> _The task_
Print every line of the listing exactly, please.

> _Exercise material_
════════

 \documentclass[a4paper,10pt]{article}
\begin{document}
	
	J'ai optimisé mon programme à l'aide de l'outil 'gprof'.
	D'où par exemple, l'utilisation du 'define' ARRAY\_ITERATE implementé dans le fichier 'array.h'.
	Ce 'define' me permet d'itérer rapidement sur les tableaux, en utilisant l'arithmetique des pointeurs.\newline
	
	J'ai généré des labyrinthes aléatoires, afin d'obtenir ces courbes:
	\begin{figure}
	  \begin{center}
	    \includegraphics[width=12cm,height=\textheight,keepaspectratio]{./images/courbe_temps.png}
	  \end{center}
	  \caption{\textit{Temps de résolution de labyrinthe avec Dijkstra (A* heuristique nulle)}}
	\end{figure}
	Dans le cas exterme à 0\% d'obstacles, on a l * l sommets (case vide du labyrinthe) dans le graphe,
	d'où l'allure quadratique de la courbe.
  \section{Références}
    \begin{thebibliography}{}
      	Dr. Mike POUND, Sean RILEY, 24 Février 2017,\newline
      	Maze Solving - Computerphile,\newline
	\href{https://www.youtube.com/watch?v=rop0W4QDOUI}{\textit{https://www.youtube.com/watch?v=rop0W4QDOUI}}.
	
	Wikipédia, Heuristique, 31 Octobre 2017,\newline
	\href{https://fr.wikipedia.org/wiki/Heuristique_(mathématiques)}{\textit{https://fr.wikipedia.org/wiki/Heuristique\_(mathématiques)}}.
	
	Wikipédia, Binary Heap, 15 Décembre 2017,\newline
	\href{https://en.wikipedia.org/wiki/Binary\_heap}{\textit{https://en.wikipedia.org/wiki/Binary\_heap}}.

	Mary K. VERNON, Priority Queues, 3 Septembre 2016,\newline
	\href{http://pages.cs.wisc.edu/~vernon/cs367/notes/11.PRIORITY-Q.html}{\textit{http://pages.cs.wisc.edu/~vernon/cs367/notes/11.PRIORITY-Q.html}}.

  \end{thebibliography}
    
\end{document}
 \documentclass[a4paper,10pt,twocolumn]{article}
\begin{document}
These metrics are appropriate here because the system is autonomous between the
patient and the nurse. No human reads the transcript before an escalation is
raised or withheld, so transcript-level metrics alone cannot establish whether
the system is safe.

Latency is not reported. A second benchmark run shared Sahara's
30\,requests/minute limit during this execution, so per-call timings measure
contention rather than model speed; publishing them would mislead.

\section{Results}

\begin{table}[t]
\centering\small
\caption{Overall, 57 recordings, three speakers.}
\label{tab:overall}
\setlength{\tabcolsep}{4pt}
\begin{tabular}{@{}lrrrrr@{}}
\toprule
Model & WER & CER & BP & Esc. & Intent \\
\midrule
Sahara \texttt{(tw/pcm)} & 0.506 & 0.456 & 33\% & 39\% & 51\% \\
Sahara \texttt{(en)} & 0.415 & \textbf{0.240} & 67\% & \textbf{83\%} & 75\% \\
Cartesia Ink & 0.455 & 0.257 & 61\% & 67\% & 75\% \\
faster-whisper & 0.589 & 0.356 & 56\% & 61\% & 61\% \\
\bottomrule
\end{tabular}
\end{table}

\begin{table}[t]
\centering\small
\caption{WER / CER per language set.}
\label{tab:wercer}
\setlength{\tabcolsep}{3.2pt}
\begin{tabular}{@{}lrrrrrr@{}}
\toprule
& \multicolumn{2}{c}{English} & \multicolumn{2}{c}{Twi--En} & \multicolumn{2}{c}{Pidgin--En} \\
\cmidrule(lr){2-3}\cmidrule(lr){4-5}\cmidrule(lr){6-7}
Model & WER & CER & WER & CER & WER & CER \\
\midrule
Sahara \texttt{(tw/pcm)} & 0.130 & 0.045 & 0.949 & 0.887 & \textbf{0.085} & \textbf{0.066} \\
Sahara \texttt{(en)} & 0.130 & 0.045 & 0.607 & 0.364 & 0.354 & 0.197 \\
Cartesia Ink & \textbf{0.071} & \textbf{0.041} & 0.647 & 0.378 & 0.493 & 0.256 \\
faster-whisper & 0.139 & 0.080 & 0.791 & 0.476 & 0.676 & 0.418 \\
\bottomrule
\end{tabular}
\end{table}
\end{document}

════════

> _Response to the exercise_
 \documentclass[a4paper,10pt]{article}
\begin{document}
	
	J'ai optimisé mon programme à l'aide de l'outil 'gprof'.
	D'où par exemple, l'utilisation du 'define' ARRAY\_ITERATE implementé dans le fichier 'array.h'.
	Ce 'define' me permet d'itérer rapidement sur les tableaux, en utilisant l'arithmetique des pointeurs.\newline
	
	J'ai généré des labyrinthes aléatoires, afin d'obtenir ces courbes:
	\begin{figure}
	  \begin{center}
	    \includegraphics[width=12cm,height=\textheight,keepaspectratio]{./images/courbe_temps.png}
	  \end{center}
	  \caption{\textit{Temps de résolution de labyrinthe avec Dijkstra (A* heuristique nulle)}}
	\end{figure}
	Dans le cas exterme à 0\% d'obstacles, on a l * l sommets (case vide du labyrinthe) dans le graphe,
	d'où l'allure quadratique de la courbe.
  \section{Références}
    \begin{thebibliography}{}
      	Dr. Mike POUND, Sean RILEY, 24 Février 2017,\newline
      	Maze Solving - Computerphile,\newline
	\href{https://www.youtube.com/watch?v=rop0W4QDOUI}{\textit{https://www.youtube.com/watch?v=rop0W4QDOUI}}.
	
	Wikipédia, Heuristique, 31 Octobre 2017,\newline
	\href{https://fr.wikipedia.org/wiki/Heuristique_(mathématiques)}{\textit{https://fr.wikipedia.org/wiki/Heuristique\_(mathématiques)}}.
	
	Wikipédia, Binary Heap, 15 Décembre 2017,\newline
	\href{https://en.wikipedia.org/wiki/Binary\_heap}{\textit{https://en.wikipedia.org/wiki/Binary\_heap}}.

	Mary K. VERNON, Priority Queues, 3 Septembre 2016,\newline
	\href{http://pages.cs.wisc.edu/~vernon/cs367/notes/11.PRIORITY-Q.html}{\textit{http://pages.cs.wisc.edu/~vernon/cs367/notes/11.PRIORITY-Q.html}}.

  \end{thebibliography}
    
\end{document}
 \documentclass[a4paper,10pt,twocolumn]{article}
\begin{document}
These metrics are appropriate here because the system is autonomous between the
patient and the nurse. No human reads the transcript before an escalation is
raised or withheld, so transcript-level metrics alone cannot establish whether
the system is safe.

Latency is not reported. A second benchmark run shared Sahara's
30\,requests/minute limit during this execution, so per-call timings measure
contention rather than model speed; publishing them would mislead.

\section{Results}

\begin{table}[t]
\centering\small
\caption{Overall, 57 recordings, three speakers.}
\label{tab:overall}
\setlength{\tabcolsep}{4pt}
\begin{tabular}{@{}lrrrrr@{}}
\toprule
Model & WER & CER & BP & Esc. & Intent \\
\midrule
Sahara \texttt{(tw/pcm)} & 0.506 & 0.456 & 33\% & 39\% & 51\% \\
Sahara \texttt{(en)} & 0.415 & \textbf{0.240} & 67\% & \textbf{83\%} & 75\% \\
Cartesia Ink & 0.455 & 0.257 & 61\% & 67\% & 75\% \\
faster-whisper & 0.589 & 0.356 & 56\% & 61\% & 61\% \\
\bottomrule
\end{tabular}
\end{table}

\begin{table}[t]
\centering\small
\caption{WER / CER per language set.}
\label{tab:wercer}
\setlength{\tabcolsep}{3.2pt}
\begin{tabular}{@{}lrrrrrr@{}}
\toprule
& \multicolumn{2}{c}{English} & \multicolumn{2}{c}{Twi--En} & \multicolumn{2}{c}{Pidgin--En} \\
\cmidrule(lr){2-3}\cmidrule(lr){4-5}\cmidrule(lr){6-7}
Model & WER & CER & WER & CER & WER & CER \\
\midrule
Sahara \texttt{(tw/pcm)} & 0.130 & 0.045 & 0.949 & 0.887 & \textbf{0.085} & \textbf{0.066} \\
Sahara \texttt{(en)} & 0.130 & 0.045 & 0.607 & 0.364 & 0.354 & 0.197 \\
Cartesia Ink & \textbf{0.071} & \textbf{0.041} & 0.647 & 0.378 & 0.493 & 0.256 \\
faster-whisper & 0.139 & 0.080 & 0.791 & 0.476 & 0.676 & 0.418 \\
\bottomrule
\end{tabular}
\end{table}
\end{document}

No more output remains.